Sixty percent of non-homeowning millennials say student loan debt is delaying their ability to buy a home, according to a survey released by the National Association of Realtors.
The study found that most student loan borrowers feel the effects of the debt on their daily lives. Among non-homeowning student debt holders, 72% say they believe their educational debt will delay them from purchasing a home. Buyers are often choosing between student loans and other major life decisions such as investing in their retirement, purchasing a new home, getting married or saving in general.
The fact that housing prices continue to hit new highs combined with low inventory is also affecting housing affordability for new buyers.
"Housing affordability is worsening, leaving future homebuyers with student debt at a severe disadvantage," said NAR President Charlie Oppler. "Younger Americans shouldn't have to choose between education and homeownership, and NAR continues to pursue policies that ensure the American dream remains available and accessible for those still paying off their college education."
While housing prices play a part in debtholders' decisions, 47% of debtholders said their debt is preventing them from saving for a down payment and 45% do not think they could qualify for a mortgage with their income-to-debt ratio.
"Aside from just purchasing a home, this report finds that more than half of those with student loan debt have delayed some form of major life choice," Oppler continued. "Student loan debt isn't just seeping into housing affordability. It's also plaguing other aspects of people's lives."
The research also found that 23% of student loan debtholders understood the costs of attending college and 35% did not understand earning potentials for their chosen career after graduation.
“My ability to save money for a future home was put on hold due to student loan debt,” one anonymous respondent said. “Although repayment is complete, I have had to opt to rent versus buying a home. Renting had become much more expensive in the long run.”
To combat the problems faced by student borrowers, NAR reportedly supports a multi-pronged approach: First, according to the trade association, financial education needs to be expanded for borrowers so they can understand the decisions they are making when choosing to finance an education and further education for borrowers after graduation to see how their debt will affect their future financial plans. Second, those with debt should be given more opportunities to refinance and consolidate their student debt.
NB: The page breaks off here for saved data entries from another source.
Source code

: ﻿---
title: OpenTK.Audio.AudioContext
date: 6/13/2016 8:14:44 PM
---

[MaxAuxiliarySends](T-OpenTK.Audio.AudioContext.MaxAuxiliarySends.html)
Third, tax breaks should be expanded for employers who assist employees with their student loan debt as well as tax breaks for those for who have had their debt forgiven.
“Yes, student loan debt is crippling and needs to be revised,” another respondent said. “Why are we not promoting and helping to educate ourselves as a nation. I wish more people were taught about student loans before they get them.”
Earlier this year, the FHA announced plans to remove barriers and provide more access to affordable single-family FHA-insured mortgage financing for creditworthy individuals with student loan debt. The new policy removes the old requirement that lenders calculate a borrower’s student loan monthly payment of 1% of the outstanding student loan balance for student loans that are not fully amortizing or are not in repayment. The new policy bases the monthly payment on the actual student loan payment, which is often lower, and helps homebuyers who, with student debt, meet minimum eligibility requirements for an FHA-insured mortgage.